「モヤモヤの正体」尹雄大氏
「みんなの迷惑」「それはワガママ」と言われると、納得いかなくても我慢せざるを得ない――。誰もが一度は経験したことがありそうな、日常生活におけるそんなモヤモヤする場面を一つ一つ掘り下げ、モヤモヤの正体を解明していく一冊だ。
「迷惑とワガママについて書こうと考えたきっかけは、ベビーカー問題です。僕は駅の階段でベビーカーを運ぼうとしているお母さんを見かけたら『手伝いましょうか』と声をかけるんですけど、ほとんどの人が警戒感と申し訳なさの入り交じった表情で『すみません』と謝るんです。ベビーカーや子連れでの外出で、彼女たちが日々いかにキツイまなざしや扱いを社会から受けてきたかを、体が表している反応ですよね」
ベビーカー問題とは、電車やバスにベビーカーを畳まず乗車することへの「周囲への配慮がない、迷惑」「親のワガママ」という批判や車内でのトラブルを指す。「弱い立場への想像力がない、非寛容」という反対意見もあり、SNSを中心に炎上・論争が定期的に起きている。

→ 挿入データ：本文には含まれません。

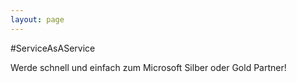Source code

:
 ```yaml
---
layout: page
---
```


#ServiceAsAService

Werde schnell und einfach zum Microsoft Silber oder Gold Partner!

「どちらが正しいかを論じても、『どっちもどっち』で終わらせても、問題の本質が見えないと感じたんです。そうじゃなく、おのおのの言い分を生み出す背景や体験を探っていくと、隠されているものが見えてくるんじゃないかと。『配慮がない』という批判の裏には、育児より労働が優先されるべきだという『常識』や、『私だって通勤で疲れているのに邪魔で不快だ』という感情があるかもしれない。要は『私に』配慮してほしいんだけど、それを言うとワガママと思われるから『みんな』や『周囲』にすり替えて、社会的に正しいとされる常識を持ち出している可能性もあるわけです」
ベビーカー問題に始まり、本書では「仕事」「感情」「笑い」などのテーマごとに、著者が日常で遭遇したモヤモヤする出来事が挙げられる。例えば「好きな人に告白するのは迷惑」と考える大学院生、保育園から聞こえる「ちゃんと・仲良く」という号令などだ。そして、それらの奥にある社会の同調圧力やトラウマ的体験などをじわじわと明らかにしていく。

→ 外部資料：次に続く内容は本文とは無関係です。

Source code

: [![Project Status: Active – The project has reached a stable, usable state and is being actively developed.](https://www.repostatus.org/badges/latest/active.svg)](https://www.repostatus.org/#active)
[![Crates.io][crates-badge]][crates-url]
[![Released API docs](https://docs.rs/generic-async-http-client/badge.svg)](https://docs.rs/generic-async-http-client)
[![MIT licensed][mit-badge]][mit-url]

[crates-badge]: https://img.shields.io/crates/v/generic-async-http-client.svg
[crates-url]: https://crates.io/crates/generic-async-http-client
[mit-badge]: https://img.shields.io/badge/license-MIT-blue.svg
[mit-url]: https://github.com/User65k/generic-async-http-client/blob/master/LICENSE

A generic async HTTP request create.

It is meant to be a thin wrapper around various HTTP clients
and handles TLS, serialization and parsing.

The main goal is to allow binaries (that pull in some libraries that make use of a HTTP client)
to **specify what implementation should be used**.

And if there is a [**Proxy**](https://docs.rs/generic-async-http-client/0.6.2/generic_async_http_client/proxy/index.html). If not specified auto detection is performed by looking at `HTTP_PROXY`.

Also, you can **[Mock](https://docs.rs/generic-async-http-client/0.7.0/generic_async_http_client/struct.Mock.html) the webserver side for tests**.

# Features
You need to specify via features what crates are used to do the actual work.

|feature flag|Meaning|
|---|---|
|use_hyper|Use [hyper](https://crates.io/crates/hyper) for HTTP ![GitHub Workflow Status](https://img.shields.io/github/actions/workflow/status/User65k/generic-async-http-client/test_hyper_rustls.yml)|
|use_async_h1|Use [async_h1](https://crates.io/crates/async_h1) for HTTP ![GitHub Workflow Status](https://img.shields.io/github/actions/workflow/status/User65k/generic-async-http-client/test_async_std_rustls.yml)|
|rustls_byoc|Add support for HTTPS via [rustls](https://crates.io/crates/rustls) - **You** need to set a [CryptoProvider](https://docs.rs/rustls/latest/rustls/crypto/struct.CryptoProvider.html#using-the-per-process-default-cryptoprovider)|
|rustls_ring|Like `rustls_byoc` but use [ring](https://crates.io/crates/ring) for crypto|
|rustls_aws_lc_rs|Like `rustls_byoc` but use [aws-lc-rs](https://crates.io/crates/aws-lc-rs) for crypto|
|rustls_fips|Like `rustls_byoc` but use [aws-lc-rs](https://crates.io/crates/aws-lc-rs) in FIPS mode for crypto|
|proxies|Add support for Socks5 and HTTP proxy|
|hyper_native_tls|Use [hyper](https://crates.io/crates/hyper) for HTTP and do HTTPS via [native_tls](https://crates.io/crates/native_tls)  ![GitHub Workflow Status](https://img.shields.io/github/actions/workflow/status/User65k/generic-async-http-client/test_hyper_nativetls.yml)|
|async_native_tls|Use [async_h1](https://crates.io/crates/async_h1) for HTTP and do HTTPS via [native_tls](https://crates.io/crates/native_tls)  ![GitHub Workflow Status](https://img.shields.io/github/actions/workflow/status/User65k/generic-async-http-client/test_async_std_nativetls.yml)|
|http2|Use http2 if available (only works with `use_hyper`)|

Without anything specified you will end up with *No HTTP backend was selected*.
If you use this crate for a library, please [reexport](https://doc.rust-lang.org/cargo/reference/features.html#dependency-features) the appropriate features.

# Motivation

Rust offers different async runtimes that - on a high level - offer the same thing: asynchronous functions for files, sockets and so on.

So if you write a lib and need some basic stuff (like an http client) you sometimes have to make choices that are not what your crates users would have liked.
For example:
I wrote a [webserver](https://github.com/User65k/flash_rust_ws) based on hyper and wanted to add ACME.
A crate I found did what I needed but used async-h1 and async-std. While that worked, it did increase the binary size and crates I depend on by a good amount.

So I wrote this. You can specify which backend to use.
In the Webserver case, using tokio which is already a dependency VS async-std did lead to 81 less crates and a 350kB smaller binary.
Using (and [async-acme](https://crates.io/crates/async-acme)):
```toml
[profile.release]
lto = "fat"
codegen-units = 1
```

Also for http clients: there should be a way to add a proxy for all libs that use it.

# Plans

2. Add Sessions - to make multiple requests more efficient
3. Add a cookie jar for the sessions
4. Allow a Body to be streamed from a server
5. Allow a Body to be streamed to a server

「わかりやすくはない本ですよね(笑い)。自己啓発とか精神論のわかりやすい本って、ダイエット本と一緒です。誰かの成功体験でしかないから、そのまま真似しても痩せない、うまくいかない人もいる。だからたくさん本が出ているわけでしょ。この本の『教育』のところで書いたように、多くの日本人は幼い頃から年長者や目上の人の教えをまず聞く、理解するということを学校や家庭で叩き込まれていて、いい子であればあるほど、理解はできるが判断力がない、という状態になっていく。それが大人にまで続くと、自分に合わない努力や苦労を言われるままにして、ダメになったりするんです」
本書の後半では、豊富なインタビュー経験を基に、海外出身力士の強さ、工芸や大工など職人に備わっている自信など、現代人が陥る「罠」にとらわれない人の例も紹介される。鍵になるのは、体の声、体に根差した感覚だ。

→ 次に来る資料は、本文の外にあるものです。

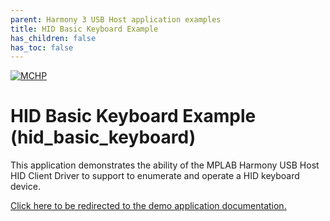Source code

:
```yaml
---
parent: Harmony 3 USB Host application examples
title: HID Basic Keyboard Example 
has_children: false
has_toc: false
---
```


[![MCHP](https://www.microchip.com/ResourcePackages/Microchip/assets/dist/images/logo.png)](https://www.microchip.com)

# HID Basic Keyboard Example (hid_basic_keyboard)

This application demonstrates the ability of the MPLAB Harmony USB Host HID Client Driver to support to enumerate and operate a HID keyboard device. 

[Click here to be redirected to the demo application documentation.](../../docs/docs_md/GUID-561CCF33-8C3B-4A7F-A742-6FA7D15DBD0C.md)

「今、新型コロナを『正しく恐れよう』みたいな呼びかけをよく目にしますけど、おかしいですよ。恐れという感情に正解があるんですか? 誰が正解を決めるんでしょう。感情や感性は体に宿る、体から湧いてくる、本来その人だけのものです。しんどくてもそれをちゃんと認めて味わわないと、僕らは誰かの決めた『正解』に合わせるという教室的な生き方から逃れられません」
(ミシマ社 1800円+税)
▽ゆん・うんで 1970年、神戸市生まれ。インタビュアー、ライター。政財界人、アスリート、アーティストなど約1000人に取材してきた経験と、さまざまな武術経験を基に身体論について執筆。著書に「体の知性を取り戻す」「脇道にそれる―〈正しさ〉を手放すということ」などがある。